Patel et al. [79] reported data from a phase II basket trial of anti-CTLA-4 and anti-PD-1 antibodies with results on non-pancreatic NENs presented separately. Thirty-two patients were included and 18 (56%) were high-grade NEN. One patient (3%) had CR and seven (22%) had PR. All responses were observed in the NEC cohort, with ORR of 44% for high-grade NEC (WHO 2010). Similarly, Klein et al. [80] reported data from a subgroup of advanced NENs included in the CA209-538 clinical trial on ipilimumab and nivolumab. There were 29 patients included, of which 13 (45%) had high-grade tumours. Seven patients had PR and the ORR was 24%. Objective responses were achieved in seven intermediate and high-grade tumours, two were NEC.

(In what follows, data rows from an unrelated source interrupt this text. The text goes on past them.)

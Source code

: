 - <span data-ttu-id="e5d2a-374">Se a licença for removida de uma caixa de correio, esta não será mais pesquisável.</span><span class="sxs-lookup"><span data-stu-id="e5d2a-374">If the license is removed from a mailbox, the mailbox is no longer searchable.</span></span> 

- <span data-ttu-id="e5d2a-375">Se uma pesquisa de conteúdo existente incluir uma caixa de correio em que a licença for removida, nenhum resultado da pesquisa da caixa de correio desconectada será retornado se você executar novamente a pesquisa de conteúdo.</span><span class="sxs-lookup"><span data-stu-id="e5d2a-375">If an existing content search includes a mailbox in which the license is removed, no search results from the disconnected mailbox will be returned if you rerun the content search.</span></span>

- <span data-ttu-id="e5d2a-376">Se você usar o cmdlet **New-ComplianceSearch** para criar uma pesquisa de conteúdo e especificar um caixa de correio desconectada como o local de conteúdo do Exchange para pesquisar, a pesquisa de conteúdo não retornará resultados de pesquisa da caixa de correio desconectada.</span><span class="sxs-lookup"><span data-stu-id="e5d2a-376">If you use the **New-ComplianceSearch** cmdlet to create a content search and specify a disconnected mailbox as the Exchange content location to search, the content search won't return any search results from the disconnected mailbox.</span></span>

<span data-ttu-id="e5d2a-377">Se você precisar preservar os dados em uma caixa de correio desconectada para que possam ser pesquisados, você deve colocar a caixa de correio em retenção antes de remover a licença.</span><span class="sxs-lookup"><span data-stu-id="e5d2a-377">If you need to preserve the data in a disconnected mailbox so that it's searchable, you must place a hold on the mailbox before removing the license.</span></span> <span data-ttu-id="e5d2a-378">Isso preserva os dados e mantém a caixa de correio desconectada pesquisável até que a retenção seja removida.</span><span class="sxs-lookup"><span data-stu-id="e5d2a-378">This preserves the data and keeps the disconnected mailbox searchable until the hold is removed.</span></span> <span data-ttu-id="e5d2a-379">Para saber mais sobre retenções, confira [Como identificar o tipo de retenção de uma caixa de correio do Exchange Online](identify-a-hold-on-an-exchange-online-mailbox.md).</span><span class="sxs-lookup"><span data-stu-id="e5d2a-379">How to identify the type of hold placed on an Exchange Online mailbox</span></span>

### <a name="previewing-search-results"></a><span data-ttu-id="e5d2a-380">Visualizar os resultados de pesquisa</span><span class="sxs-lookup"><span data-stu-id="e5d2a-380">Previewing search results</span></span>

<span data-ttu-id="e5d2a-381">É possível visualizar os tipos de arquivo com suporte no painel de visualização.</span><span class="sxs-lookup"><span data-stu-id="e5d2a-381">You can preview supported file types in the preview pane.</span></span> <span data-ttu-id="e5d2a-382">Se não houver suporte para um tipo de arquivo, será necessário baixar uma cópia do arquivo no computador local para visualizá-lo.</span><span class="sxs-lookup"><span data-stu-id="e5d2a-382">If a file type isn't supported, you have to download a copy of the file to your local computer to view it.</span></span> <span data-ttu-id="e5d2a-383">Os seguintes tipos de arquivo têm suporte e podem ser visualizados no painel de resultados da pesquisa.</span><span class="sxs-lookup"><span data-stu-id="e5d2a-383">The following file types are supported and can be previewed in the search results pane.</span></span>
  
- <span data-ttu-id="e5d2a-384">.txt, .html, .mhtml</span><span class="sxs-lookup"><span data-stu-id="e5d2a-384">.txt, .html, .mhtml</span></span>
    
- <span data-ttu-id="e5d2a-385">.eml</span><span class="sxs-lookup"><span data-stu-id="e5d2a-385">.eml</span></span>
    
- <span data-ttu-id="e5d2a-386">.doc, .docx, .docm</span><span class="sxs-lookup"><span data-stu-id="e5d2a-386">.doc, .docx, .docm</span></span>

While combination immunotherapy is considered a promising new treatment strategy for NEC, monotherapy with either anti PD-1 or anti PD-L1 antibodies appears to be less favourable. In a phase II, multicentre, single-arm study, the efficacy of spartalizumab was studied in metastatic well-differentiated NETs (n=95) and poorly differentiated GEP-NECs (n=21). The ORRs were 7.4% in the NET group and 4.8% in the GEP-NEC group. Patients with PD-L1 expressions of more than 1% or presenting with more than 1% of CD8+ cells at baseline were observed to have higher ORR. The primary endpoint was not met [81]. Clarifying results from clinical trials are awaited (Table 2) concerning the efficacy of immunotherapy in NEC patients.

Finally, anti-BRAF therapy has shown to be efficient across different cancers harbouring BRAF V600E mutations [82-85]. However, some diseases, most notably colorectal cancer, have not shown a high level of responsiveness to such drugs [85,86]. The results from three separate studies revealed that 22% (39/174) of colorectal NECs harboured a BRAF V600E alteration [87, 88, 89•]. In their translational study, Capdevila et al. reported that BRAF V600E mutant colon NEC may benefit from BRAF inhibition in monotherapy and that EGFR status is essential to predict innate sensitivity and acquired resistance by a differential methylation of its gene regulatory regions [89•]. While these are promising preclinical data, the field still awaits clarifying results, whether anti-BRAF therapy could provide relief to patients with BRAF V600E mutated colon NECs. Klempner [87] described two patients with colorectal NEC treated with dabrafenib (BRAF inhibitor) and trametinib (MEK inhibitor). Both achieved PR that were ongoing at 7 and 9 months, respectively. Burkart [14] presented two cases with colorectal NEC, patient one was treated with dabrafenib and trametinib and achieved PR, lasting for 5 months, whereas the second patient who received dabrafenib and pazopanib (broad tyrosine kinase inhibitor) had achieved disease stabilisation, with progression after 6 months. Finally, in a basket trial including various cancers harbouring oncogenic BRAF mutations receiving vemurafenib, two patients with NEC were described. One had a PR lasting 4 months and the second had SD of unknown duration [15].

Summary

A majority of the studies underlying current treatment recommendations for GEP-NECs have a retrospective and observational design and examined small patient populations. Based on the available data, ESMO and ENETS guidelines [12••,13] recommend platinum-based chemotherapy for patients with advanced GEP-NEC. For second-line treatment, the guidelines recommend fluorouracil- or temozolomide-based chemotherapy. The increased awareness of the molecular heterogeneity of these tumours might suggest that it will be more beneficial for future treatment regimens to be individualised and profiled towards biomarkers. There is an urgent need for larger prospective clinical trials of comparative nature, looking at new promising chemotherapeutic and immunotherapeutic regimens as well as targeted gene therapy.